The route number on this MTV-82 car is unintelligible, but it may well be eight. Until 1959 when the line along Vladimirskaya St. was dismantled, the 8 ran from Solomenka all the way up to Bogdan Khmelnitsky Sq., past University, Opera House and Golden Gate.
(Photo by M. Kozlovsky, from Kiev. A Literary-Artistic Almanach, 1957)
Such was the scheme of the 8 during the last twenty or so years of its existence: A dead end at one terminal, a loop at the other one.

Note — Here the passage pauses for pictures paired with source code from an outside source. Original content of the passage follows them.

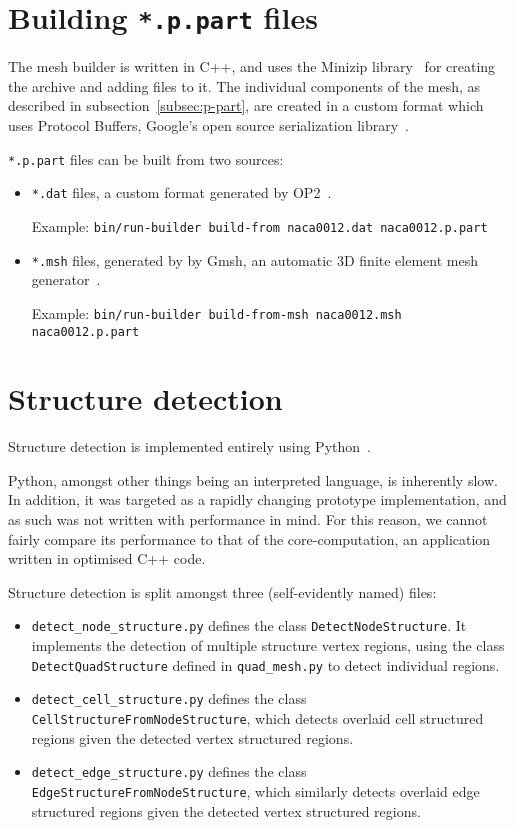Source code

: \section{Building \texttt{*.p.part} files}
The mesh builder is written in C++, and uses the Minizip library~\cite{minizip} for creating the archive and adding files to it. The individual components of the mesh, as described in subsection~\ref{subsec:p-part}, are created in a custom format which uses Protocol Buffers, Google's open source serialization library~\cite{protocolbuffers}.

\texttt{*.p.part} files can be built from two sources:
\begin{itemize}
\item \texttt{*.dat} files, a custom format generated by OP2~\cite{airfoilgen}.

Example: \texttt{bin/run-builder build-from naca0012.dat naca0012.p.part}
\item \texttt{*.msh} files, generated by by Gmsh, an automatic 3D finite element mesh generator~\cite{geuzaine2008gmsh}.

Example: \texttt{bin/run-builder build-from-msh naca0012.msh naca0012.p.part}
\end{itemize}


\section{Structure detection}
Structure detection is implemented entirely using Python~\cite{python}.

Python, amongst other things being an interpreted language, is inherently slow. In addition, it was targeted as a rapidly changing prototype implementation, and as such was not written with performance in mind. For this reason, we cannot fairly compare its performance to that of the core-computation, an application written in optimised C++ code.

Structure detection is split amongst three (self-evidently named) files:
\begin{itemize}
\item \texttt{detect\_node\_structure.py} defines the class \lstinline|DetectNodeStructure|. It implements the detection of multiple structure vertex regions, using the class \lstinline|DetectQuadStructure| defined in \texttt{quad\_mesh.py} to detect individual regions.
\item \texttt{detect\_cell\_structure.py} defines the class \lstinline|CellStructureFromNodeStructure|, which detects overlaid cell structured regions given the detected vertex structured regions.
\item \texttt{detect\_edge\_structure.py} defines the class \lstinline|EdgeStructureFromNodeStructure|, which similarly detects overlaid edge structured regions given the detected vertex structured regions.
\end{itemize}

(From The Streets of Kiev, 1977)
It's 1985. The next last dead end route, 30, which also required the KTV-55-2 cars, has just been shut down. The cars themselves are still alive but already doomed... They have a little more than two years to go. This 2073 is going towards the uphill line leading to University, forward and slightly to the right.
(Photo © Gordon Stewart, 1985)
The same intersection, Saksaganskogo and Tolstogo, from the other side. In the foreground is the Saksaganskogo line, intersected by Tolstogo, which is where the eight runs; to the left and center are the tracks joining the two lines. Later on, route number 5 will run on these auxiliary tracks, then three more. Nowadays, no tram runs here at all...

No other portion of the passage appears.